O presidente Donald Trump afirmou que a Intel concordou em ceder ao governo dos Estados Unidos uma participação acionária de 10% na fabricante de chips. O anúncio formal do acordo é esperado para esta sexta-feira em coletiva de imprensa, onde também foi anunciado a data do sorteio da Copa do Mundo de 2026.
A repórteres na Casa Branca, Trump apresentou a aquisição como uma medida para revitalizar a empresa, que, segundo ele, “ficou para trás” em relação aos concorrentes. O presidente contou que a ideia surgiu durante um encontro com o CEO da Intel, Lip-Bu Tan, no início deste mês.
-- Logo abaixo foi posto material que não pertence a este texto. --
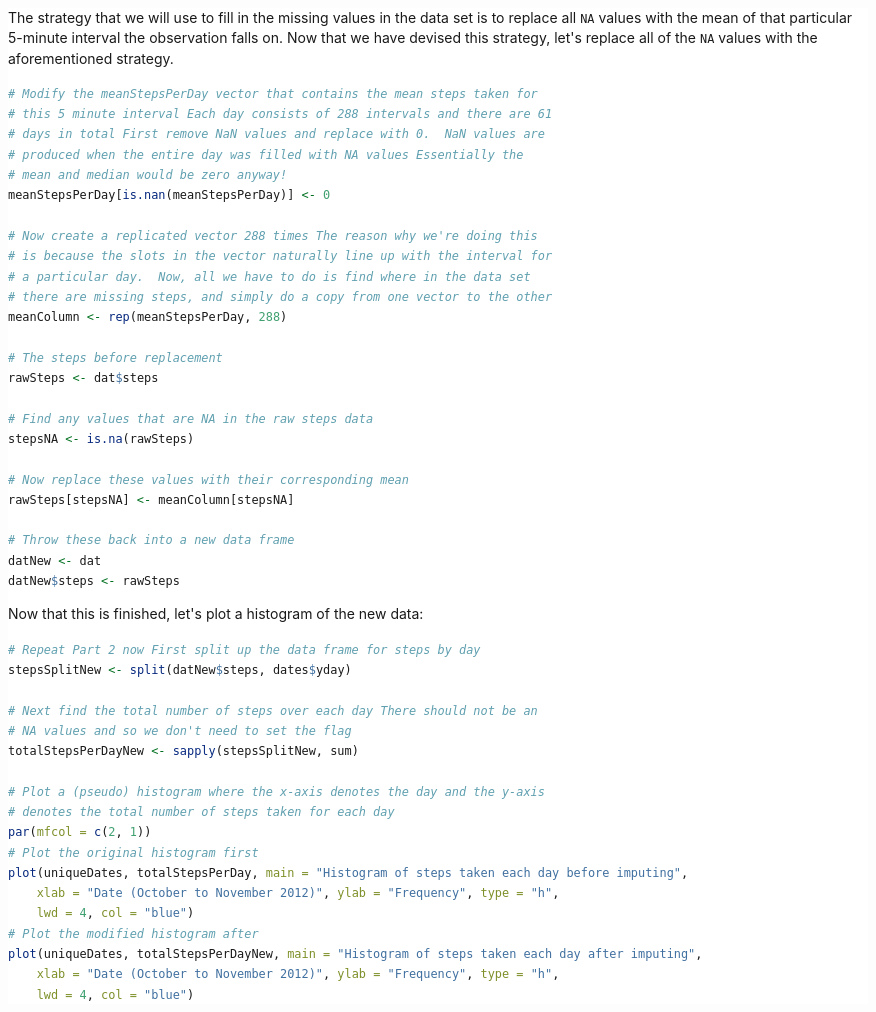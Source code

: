 
The strategy that we will use to fill in the missing values in the data set is to replace all `NA` values with the mean of that particular 5-minute interval the observation falls on.  Now that we have devised this strategy, let's replace all of the `NA` values with the aforementioned strategy.


```r
# Modify the meanStepsPerDay vector that contains the mean steps taken for
# this 5 minute interval Each day consists of 288 intervals and there are 61
# days in total First remove NaN values and replace with 0.  NaN values are
# produced when the entire day was filled with NA values Essentially the
# mean and median would be zero anyway!
meanStepsPerDay[is.nan(meanStepsPerDay)] <- 0

# Now create a replicated vector 288 times The reason why we're doing this
# is because the slots in the vector naturally line up with the interval for
# a particular day.  Now, all we have to do is find where in the data set
# there are missing steps, and simply do a copy from one vector to the other
meanColumn <- rep(meanStepsPerDay, 288)

# The steps before replacement
rawSteps <- dat$steps

# Find any values that are NA in the raw steps data
stepsNA <- is.na(rawSteps)

# Now replace these values with their corresponding mean
rawSteps[stepsNA] <- meanColumn[stepsNA]

# Throw these back into a new data frame
datNew <- dat
datNew$steps <- rawSteps
```


Now that this is finished, let's plot a histogram of the new data:


```r
# Repeat Part 2 now First split up the data frame for steps by day
stepsSplitNew <- split(datNew$steps, dates$yday)

# Next find the total number of steps over each day There should not be an
# NA values and so we don't need to set the flag
totalStepsPerDayNew <- sapply(stepsSplitNew, sum)

# Plot a (pseudo) histogram where the x-axis denotes the day and the y-axis
# denotes the total number of steps taken for each day
par(mfcol = c(2, 1))
# Plot the original histogram first
plot(uniqueDates, totalStepsPerDay, main = "Histogram of steps taken each day before imputing", 
    xlab = "Date (October to November 2012)", ylab = "Frequency", type = "h", 
    lwd = 4, col = "blue")
# Plot the modified histogram after
plot(uniqueDates, totalStepsPerDayNew, main = "Histogram of steps taken each day after imputing", 
    xlab = "Date (October to November 2012)", ylab = "Frequency", type = "h", 
    lwd = 4, col = "blue")
```
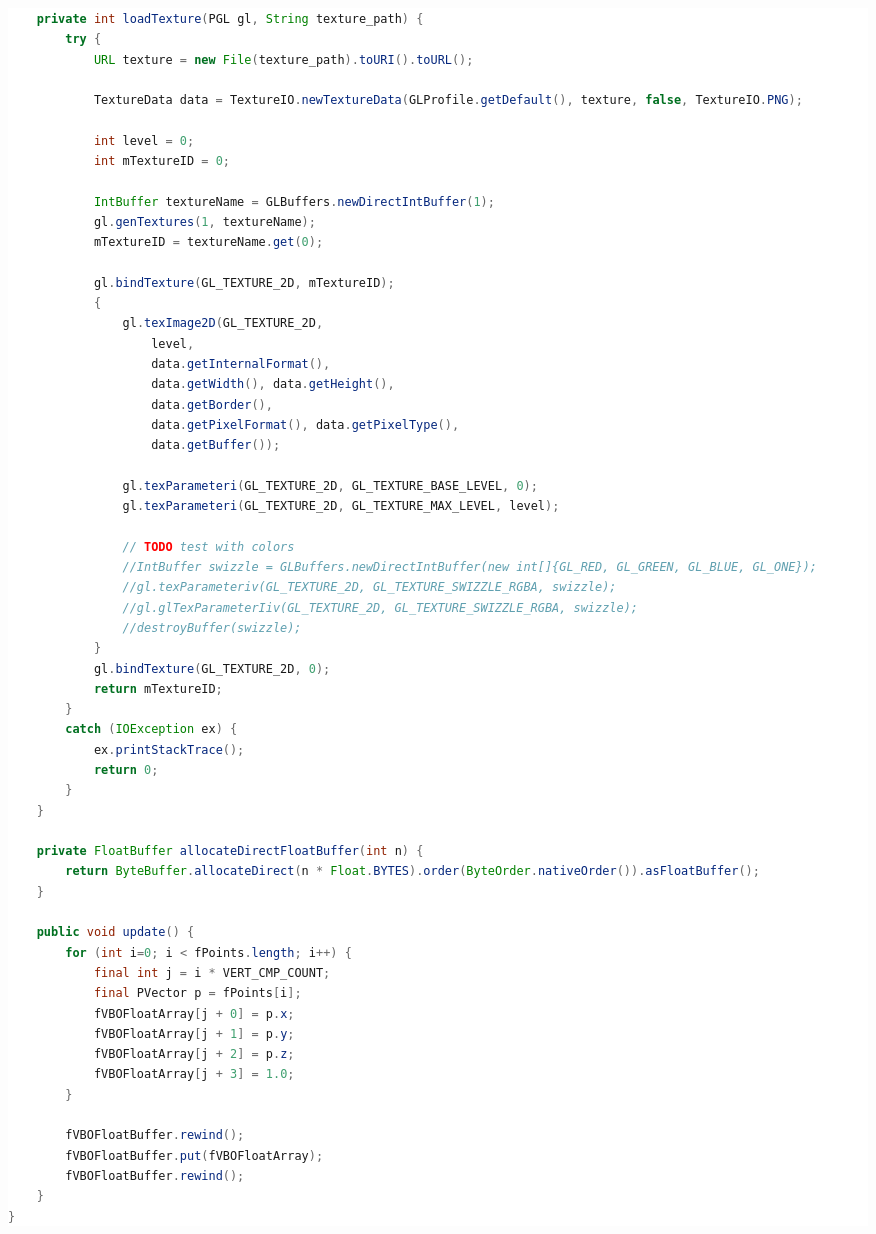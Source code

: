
 ```java
    private int loadTexture(PGL gl, String texture_path) {
        try {
            URL texture = new File(texture_path).toURI().toURL();

            TextureData data = TextureIO.newTextureData(GLProfile.getDefault(), texture, false, TextureIO.PNG);

            int level = 0;
            int mTextureID = 0;

            IntBuffer textureName = GLBuffers.newDirectIntBuffer(1);
            gl.genTextures(1, textureName);
            mTextureID = textureName.get(0);

            gl.bindTexture(GL_TEXTURE_2D, mTextureID);
            {
                gl.texImage2D(GL_TEXTURE_2D,
                    level,
                    data.getInternalFormat(),
                    data.getWidth(), data.getHeight(),
                    data.getBorder(),
                    data.getPixelFormat(), data.getPixelType(),
                    data.getBuffer());

                gl.texParameteri(GL_TEXTURE_2D, GL_TEXTURE_BASE_LEVEL, 0);
                gl.texParameteri(GL_TEXTURE_2D, GL_TEXTURE_MAX_LEVEL, level);

                // TODO test with colors
                //IntBuffer swizzle = GLBuffers.newDirectIntBuffer(new int[]{GL_RED, GL_GREEN, GL_BLUE, GL_ONE});
                //gl.texParameteriv(GL_TEXTURE_2D, GL_TEXTURE_SWIZZLE_RGBA, swizzle);
                //gl.glTexParameterIiv(GL_TEXTURE_2D, GL_TEXTURE_SWIZZLE_RGBA, swizzle);
                //destroyBuffer(swizzle);
            }
            gl.bindTexture(GL_TEXTURE_2D, 0);
            return mTextureID;
        }
        catch (IOException ex) {
            ex.printStackTrace();
            return 0;
        }
    }

    private FloatBuffer allocateDirectFloatBuffer(int n) {
        return ByteBuffer.allocateDirect(n * Float.BYTES).order(ByteOrder.nativeOrder()).asFloatBuffer();
    }

    public void update() {
        for (int i=0; i < fPoints.length; i++) {
            final int j = i * VERT_CMP_COUNT;
            final PVector p = fPoints[i];
            fVBOFloatArray[j + 0] = p.x;
            fVBOFloatArray[j + 1] = p.y;
            fVBOFloatArray[j + 2] = p.z;
            fVBOFloatArray[j + 3] = 1.0;
        }

        fVBOFloatBuffer.rewind();
        fVBOFloatBuffer.put(fVBOFloatArray);
        fVBOFloatBuffer.rewind();
    }
}
```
“Eu disse: ‘Sabe de uma coisa? Acho que os Estados Unidos deveriam receber 10% da Intel’, e ele disse: ‘Eu consideraria isso’, e eu disse: ‘Bem, gostaria que você fizesse isso’”, relatou.
As negociações se concentraram na conversão de subsídios previstos na Lei dos Chips e da Ciência (Chips and Science Act) em participação acionária. A aquisição parcial pelo governo, segundo a matéria, marca um nível surpreendente de intervenção em uma empresa americana.
O secretário de Comércio, Howard Lutnick, sinalizou que o governo deseja obter um “bom retorno para o contribuinte americano, em vez de apenas distribuir subsídios”. O governo de Trump não detalhou se outras empresas também estão em negociações semelhantes.
Apesar dos riscos, o acordo também pode beneficiar a Intel, que enfrenta um período turbulento e tem preocupado investidores com a perda de sua vantagem tecnológica. Após a declaração de Trump, as ações da Intel subiram até 6,6% nesta tarde.